Kejadian serupa terjadi kembali pada Pilkada DKI Jakarta 2017. Pasangan Anies Baswedan-Sandiaga Uno, yang diusung oleh Gerindra dan PKS sebagai oposisi, mengalahkan pasangan petahana Basuki Tjahaja Purnama-Djarot Saiful Hidayat yang didukung PDIP dan partai-partai pendukung pemerintah pusat.
Pada Pilkada 2024 ini, pola tersebut tampaknya terulang lagi. Pasangan Ridwan Kamil–Suswono, yang diusung oleh mayoritas partai pendukung pemerintah, diprediksi kalah dari Pramono Anung-Rano Karno.

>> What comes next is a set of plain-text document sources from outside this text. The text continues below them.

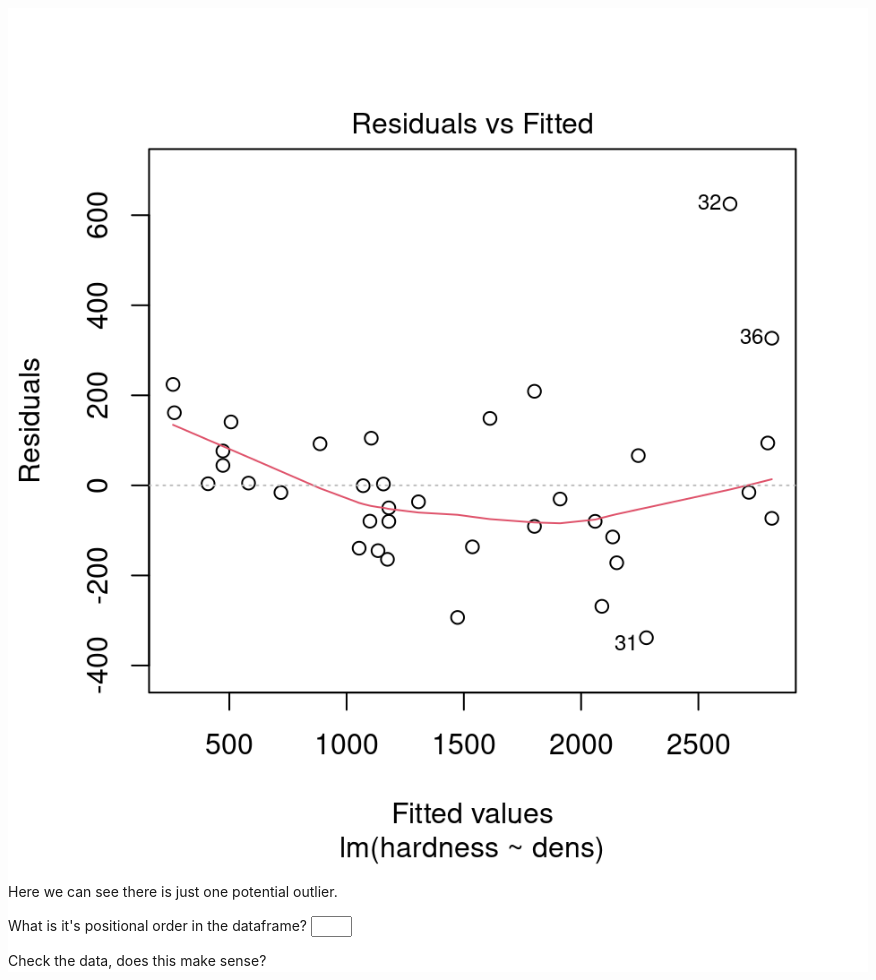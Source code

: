 <img src="15-Regression_files/figure-html/unnamed-chunk-54-1.png" width="100%" style="display: block; margin: auto;" />
</div><script> javascript:hide('option2unnamed-chunk-29') </script></div></div></div>

Here we can see there is just one potential outlier. 

What is it's positional order in the dataframe? <input class='webex-solveme nospaces' size='2' data-answer='["32"]'/>

Check the data, does this make sense?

Pramono-Rano merupakan pasangan yang diusung PDIP, partai oposisi di bawah pemerintahan Presiden Prabowo Subianto.
Jakarta: Antipati Terhadap Figur Pemerintah Pusat?
Dari ketiga peristiwa tersebut, terlihat bahwa pasangan calon yang dianggap sebagai representasi pemerintah pusat atau “rezim” sering kali tidak disukai oleh warga Jakarta. Sebaliknya, warga cenderung memilih figur oposisi yang menjadi lawan utama pemerintah pusat. Fenomena ini menegaskan bahwa persepsi publik tentang figur politik lebih menentukan dibandingkan gagasan atau program kerja.
Kondisi di Wilayah Lain: Berbeda dengan Jakarta
Berbeda dengan Jakarta, di sejumlah wilayah lain rivalitas antara KIM Plus (Koalisi Indonesia Maju Plus) dan PDIP menunjukkan hasil berbeda. Pasangan calon dari KIM Plus justru memenangkan kontestasi di beberapa daerah seperti Sumatera Utara, Banten, Jawa Tengah, dan Jawa Timur.
Salah satu kasus yang menarik perhatian adalah Pilkada Jawa Tengah. Sebagai basis massa PDIP, Jawa Tengah semula diprediksi akan dimenangkan oleh pasangan Andika-Hendi yang diusung PDIP. Namun, dukungan terbuka dari mantan Presiden Joko Widodo dan Presiden Prabowo Subianto terhadap pasangan Ahmad Lutfi-Taj Yasin dari KIM Plus ternyata sangat memengaruhi hasil akhir. Meski awalnya unggul di banyak survei, Andika-Hendi akhirnya kalah dari Lutfi-Taj Yasin dengan selisih angka yang cukup signifikan.
Kejadian ini menunjukkan bahwa, di luar Jakarta, dukungan dari tokoh besar seperti Jokowi dan Prabowo mampu menetralkan kekuatan mesin partai PDIP, bahkan di wilayah yang dikenal sebagai basisnya.
Pelajaran Politik dari Pilkada 2024
Pilkada 2024 memberikan pelajaran penting bahwa dalam dunia politik, persepsi publik adalah kunci utama. Siapa pun yang mampu membangun persepsi yang sesuai dengan keinginan masyarakat memiliki peluang besar untuk memenangkan kontestasi politik. Gagasan dan program kerja sering kali kalah relevansi ketika persepsi tentang figur sudah terbentuk, baik itu persepsi positif maupun negatif.
Persepsi, bukan hanya program, menjadi elemen krusial dalam memenangkan hati masyarakat pemilih. Hal ini sekali lagi menegaskan bahwa politik adalah tentang bagaimana kandidat mampu memahami dan memenuhi ekspektasi persepsi publik.